Unmasking Bias in AI: A Systematic Review of Bias Detection and Mitigation Strategies in Electronic Health Record-based Models

Objectives: Leveraging artificial intelligence (AI) in conjunction with electronic health records (EHRs) holds transformative potential to improve healthcare. Yet, addressing bias in AI, which risks worsening healthcare disparities, cannot be overlooked. This study reviews methods to detect and mitigate diverse forms of bias in AI models developed using EHR data. Methods: We conducted a systematic review following the Preferred Reporting Items for Systematic Reviews and Meta-analyses (PRISMA) guidelines, analyzing articles from PubMed, Web of Science, and IEEE published between January 1, 2010, and Dec 17, 2023. The review identified key biases, outlined strategies for detecting and mitigating bias throughout the AI model development process, and analyzed metrics for bias assessment. Results: Of the 450 articles retrieved, 20 met our criteria, revealing six major bias types: algorithmic, confounding, implicit, measurement, selection, and temporal. The AI models were primarily developed for predictive tasks in healthcare settings. Four studies concentrated on the detection of implicit and algorithmic biases employing fairness metrics like statistical parity, equal opportunity, and predictive equity. Sixty proposed various strategies for mitigating biases, especially targeting implicit and selection biases. These strategies, evaluated through both performance (e.g., accuracy, AUROC) and fairness metrics, predominantly involved data collection and preprocessing techniques like resampling, reweighting, and transformation. Discussion: This review highlights the varied and evolving nature of strategies to address bias in EHR-based AI models, emphasizing the urgent needs for the establishment of standardized, generalizable, and interpretable methodologies to foster the creation of ethical AI systems that promote fairness and equity in healthcare.

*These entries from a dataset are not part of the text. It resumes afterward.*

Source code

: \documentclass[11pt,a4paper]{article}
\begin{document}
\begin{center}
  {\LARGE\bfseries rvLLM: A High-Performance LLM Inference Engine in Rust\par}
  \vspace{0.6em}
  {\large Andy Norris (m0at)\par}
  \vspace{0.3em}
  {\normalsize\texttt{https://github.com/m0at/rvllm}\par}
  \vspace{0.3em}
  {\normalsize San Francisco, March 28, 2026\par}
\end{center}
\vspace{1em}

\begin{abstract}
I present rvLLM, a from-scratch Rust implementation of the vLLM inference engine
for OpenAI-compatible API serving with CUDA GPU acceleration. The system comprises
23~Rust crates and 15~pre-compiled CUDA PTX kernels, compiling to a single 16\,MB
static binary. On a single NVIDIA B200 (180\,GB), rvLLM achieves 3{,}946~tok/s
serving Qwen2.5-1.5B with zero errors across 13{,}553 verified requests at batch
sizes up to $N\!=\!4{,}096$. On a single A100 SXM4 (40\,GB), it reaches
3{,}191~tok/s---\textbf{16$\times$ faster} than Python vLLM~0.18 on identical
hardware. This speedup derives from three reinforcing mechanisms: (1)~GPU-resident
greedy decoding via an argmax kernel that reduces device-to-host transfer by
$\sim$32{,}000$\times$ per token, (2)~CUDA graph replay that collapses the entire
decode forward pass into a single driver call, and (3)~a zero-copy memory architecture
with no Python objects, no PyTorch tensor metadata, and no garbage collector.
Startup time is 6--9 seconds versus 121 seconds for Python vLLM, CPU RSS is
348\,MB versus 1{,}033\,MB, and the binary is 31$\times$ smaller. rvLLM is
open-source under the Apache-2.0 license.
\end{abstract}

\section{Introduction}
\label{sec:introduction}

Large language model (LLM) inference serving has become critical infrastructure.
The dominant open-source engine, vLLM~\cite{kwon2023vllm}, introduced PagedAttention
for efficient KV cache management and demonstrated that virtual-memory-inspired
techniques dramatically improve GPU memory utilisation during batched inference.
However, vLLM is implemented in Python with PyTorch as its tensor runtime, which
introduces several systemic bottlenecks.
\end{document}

翻译：目的：将人工智能（AI）与电子健康记录（EHR）相结合，有望变革并改善医疗保健。然而，解决AI中的偏见问题不容忽视，因其可能加剧医疗保健领域的不平等。本研究综述了基于EHR数据开发的AI模型中各类偏见的检测与缓解方法。方法：我们遵循系统综述和Meta分析优先报告条目（PRISMA）指南，系统分析了2010年1月1日至2023年12月17日期间来自PubMed、Web of Science和IEEE的文章。综述识别了关键偏见类型，概述了在AI模型开发全过程中检测和缓解偏见的策略，并分析了偏见评估指标。结果：在检索到的450篇文章中，20篇符合纳入标准，揭示了六类主要偏见：算法偏见、混杂偏见、隐性偏见、测量偏见、选择偏见和时间偏见。AI模型主要开发用于医疗场景中的预测任务。四项研究聚焦于隐性偏见和算法偏见的检测，采用统计均等、机会均等和预测平权等公平性指标。六十项研究提出了多种偏见缓解策略，尤其针对隐性偏见和选择偏见。这些策略通过性能指标（如准确率、AUROC）和公平性指标进行评估，主要涉及数据收集和预处理技术，如重采样、重加权和变换。讨论：本综述凸显了针对EHR模型偏见缓解策略的多样性和演进性，强调了建立标准化、可泛化且可解释方法的迫切需求，以促进构建促进医疗公平与平等的伦理AI系统。